(Saved entries)
##############################
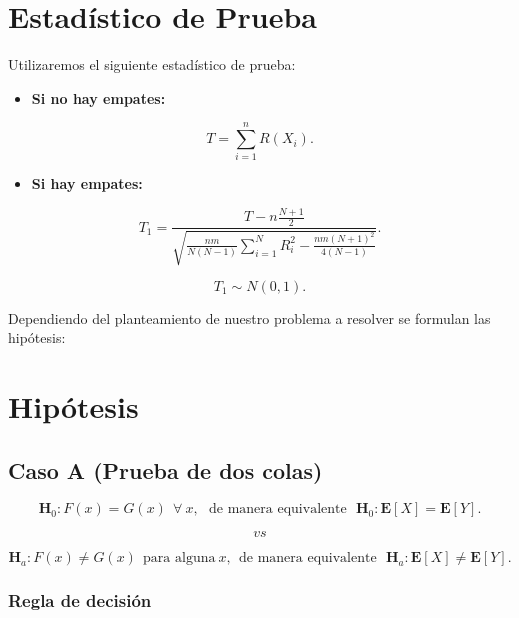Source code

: \documentclass[
  a4paper,
  oneside,
  openany]{book}
\providecommand{\tightlist}{%
  \setlength{\itemsep}{0pt}\setlength{\parskip}{0pt}}
\begin{document}
\hypertarget{estaduxedstico-de-prueba-5}{%
\section{Estadístico de Prueba}\label{estaduxedstico-de-prueba-5}}

Utilizaremos el siguiente estadístico de prueba:

\begin{itemize}
\tightlist
\item
  \textbf{Si no hay empates:}
\end{itemize}

\[T=\sum_{i=1}^{n}R(X_{i}).\]

\begin{itemize}
\tightlist
\item
  \textbf{Si hay empates:}
\end{itemize}

\[T_1= \frac{T-n\frac{N+1}{2}}{\sqrt{\frac{nm}{N(N-1)}\sum_{i=1}^{N}R_i^2-\frac{nm(N+1)^2}{4(N-1)}}}.\]

\[T_{1}\sim N(0,1).\]

Dependiendo del planteamiento de nuestro problema a resolver se formulan las hipótesis:

\hypertarget{hipuxf3tesis-5}{%
\section{Hipótesis}\label{hipuxf3tesis-5}}

\hypertarget{caso-a-prueba-de-dos-colas-5}{%
\subsection*{Caso A (Prueba de dos colas)}\label{caso-a-prueba-de-dos-colas-5}}


\[\textbf{H}_0: F(x) = G(x) \ \  \forall\ x, \ \ \  \mbox{de manera equivalente} \ \ \  \textbf{H}_0:\mathbf{E}[X] = \mathbf{E}[Y].\]

\[vs\]

\[\textbf{H}_a: F(x) \neq G(x) \ \ \mbox{para alguna} \ x,  \ \ \mbox{de manera equivalente} \ \ \  \textbf{H}_a:
\mathbf{E}[X] \neq \mathbf{E}[Y].\]

\hypertarget{regla-de-decisiuxf3n-13}{%
\subsubsection*{Regla de decisión}\label{regla-de-decisiuxf3n-13}}
\end{document}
##############################
■ **WHAT YOU SHOULD DO**
Copy all of the data above exactly. Leave out every picture.

■ **EXERCISE OUTPUT**
Source code

: \documentclass[
  a4paper,
  oneside,
  openany]{book}
\providecommand{\tightlist}{%
  \setlength{\itemsep}{0pt}\setlength{\parskip}{0pt}}
\begin{document}
\hypertarget{estaduxedstico-de-prueba-5}{%
\section{Estadístico de Prueba}\label{estaduxedstico-de-prueba-5}}

Utilizaremos el siguiente estadístico de prueba:

\begin{itemize}
\tightlist
\item
  \textbf{Si no hay empates:}
\end{itemize}

\[T=\sum_{i=1}^{n}R(X_{i}).\]

\begin{itemize}
\tightlist
\item
  \textbf{Si hay empates:}
\end{itemize}

\[T_1= \frac{T-n\frac{N+1}{2}}{\sqrt{\frac{nm}{N(N-1)}\sum_{i=1}^{N}R_i^2-\frac{nm(N+1)^2}{4(N-1)}}}.\]

\[T_{1}\sim N(0,1).\]

Dependiendo del planteamiento de nuestro problema a resolver se formulan las hipótesis:

\hypertarget{hipuxf3tesis-5}{%
\section{Hipótesis}\label{hipuxf3tesis-5}}

\hypertarget{caso-a-prueba-de-dos-colas-5}{%
\subsection*{Caso A (Prueba de dos colas)}\label{caso-a-prueba-de-dos-colas-5}}


\[\textbf{H}_0: F(x) = G(x) \ \  \forall\ x, \ \ \  \mbox{de manera equivalente} \ \ \  \textbf{H}_0:\mathbf{E}[X] = \mathbf{E}[Y].\]

\[vs\]

\[\textbf{H}_a: F(x) \neq G(x) \ \ \mbox{para alguna} \ x,  \ \ \mbox{de manera equivalente} \ \ \  \textbf{H}_a:
\mathbf{E}[X] \neq \mathbf{E}[Y].\]

\hypertarget{regla-de-decisiuxf3n-13}{%
\subsubsection*{Regla de decisión}\label{regla-de-decisiuxf3n-13}}
\end{document}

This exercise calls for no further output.